For years I have ignored the fact that I was slowly being disconnected, (forced disconnection) from the people in my life. It was subtle but now it is clear as day to me.

Let me tell you about the 5 days I had.

Day 1. A girlfriend Mrs. W, made the time to drive hours to see me. We haven’t seen each other since she was a beautiful bride a few months ago. Months before that was the last time I saw her. This beautiful lady, she knows who she is, being someone who brought laughter, memories, vodka and a day of card games to my doorstep. I cannot remember the last time I laughed, relaxed, talked about life and just truly felt like I had come back to life. It was short lived but a wonderful 24 hours! After being a ‘shitty’ friend who had and always seemed to have crap going in my life, this wonderful woman was just waiting for me to return! Thank you Mrs. W!

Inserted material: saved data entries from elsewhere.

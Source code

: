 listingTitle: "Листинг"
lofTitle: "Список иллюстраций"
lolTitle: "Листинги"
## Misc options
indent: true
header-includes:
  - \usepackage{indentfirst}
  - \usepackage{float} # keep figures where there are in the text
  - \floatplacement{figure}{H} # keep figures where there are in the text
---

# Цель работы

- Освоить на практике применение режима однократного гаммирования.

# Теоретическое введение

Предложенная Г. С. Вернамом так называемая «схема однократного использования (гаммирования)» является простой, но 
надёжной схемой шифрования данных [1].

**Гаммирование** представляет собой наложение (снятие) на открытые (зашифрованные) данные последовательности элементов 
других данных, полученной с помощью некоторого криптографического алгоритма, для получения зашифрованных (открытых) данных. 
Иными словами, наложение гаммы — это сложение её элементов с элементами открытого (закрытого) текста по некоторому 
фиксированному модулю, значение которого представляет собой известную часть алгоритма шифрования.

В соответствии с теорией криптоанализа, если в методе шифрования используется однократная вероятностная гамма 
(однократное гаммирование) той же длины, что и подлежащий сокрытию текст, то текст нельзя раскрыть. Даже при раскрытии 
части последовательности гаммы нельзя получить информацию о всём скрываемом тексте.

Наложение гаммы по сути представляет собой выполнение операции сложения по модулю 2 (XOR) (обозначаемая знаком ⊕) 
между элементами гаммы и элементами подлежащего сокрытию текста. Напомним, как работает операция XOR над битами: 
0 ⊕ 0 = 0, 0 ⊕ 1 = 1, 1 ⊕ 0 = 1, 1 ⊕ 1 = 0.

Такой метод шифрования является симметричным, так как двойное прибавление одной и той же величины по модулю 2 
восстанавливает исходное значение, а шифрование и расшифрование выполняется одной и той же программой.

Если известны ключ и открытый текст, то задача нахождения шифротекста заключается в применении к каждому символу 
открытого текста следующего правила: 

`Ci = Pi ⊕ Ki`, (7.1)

Day 2. I caught up with a long lost love, an inspirational man with his own troubled past .But, who no matter what makes you laugh and laugh. My cheeks were sore and my heart filled with thoughts and positive reinforcement. I know I am loved, I am wanted and I am beautiful! How much more could you ask for. See you soon Mr. J.

Day 3. A friend from the Sunshine Coast made his way down to the Gold Coast (GC) to take me out to dinner. A friend who is still fondly known as the ‘guy who beeped his horn outside my house, letting me know he was there to collect me back in 2001’. This being a pet hate of my father, as no one ‘toots’ for his daughter. This has been and continues to be a running joke and Mr.N knows it! Mr. N has become an amazing man with a heart so big it’s astounding! Always giving to anyone and everyone despite it sometimes being at the detriment of himself. We had a wonderful dinner and an even better, fun filled brekkie! Thanks for the company!! Oh and Mr. N, my daughter cannot wait to have a round of 9 holes with you! Be careful she will whip your butt!

Day 4 and 5, while these two days were also ‘work’, with a wonderful groups of 11 boys and three male staff members I could not have asked for better company. You all may not think working with 11 boys overnight aged from 8 – 23 each with some form of mental health issue as being fun, but it was wonderful. It was made even better by the man who started it all. Mr. A, has made it his life goal to help young men and women who need time to learn, life skills and what we call respite. He is my inspiration, my ‘brother from another mother’, everyone says. We are so alike and yet so different. Mr. A’s passion and love for life make your heart swell, your cheeks hurt and your abs sting. Oh and I must mention your tummy expand as we eat so may lollies and sneak so many treats while hiding around a corner from the kids. Overnight work is tiring and exhausting, as the kids can be so demanding, but there is always positivity, laughter, love and care! When I was asked to help, I did not give it a second thought. At this hard time of my life I couldn’t think of a better person to spend it with than Mr.A!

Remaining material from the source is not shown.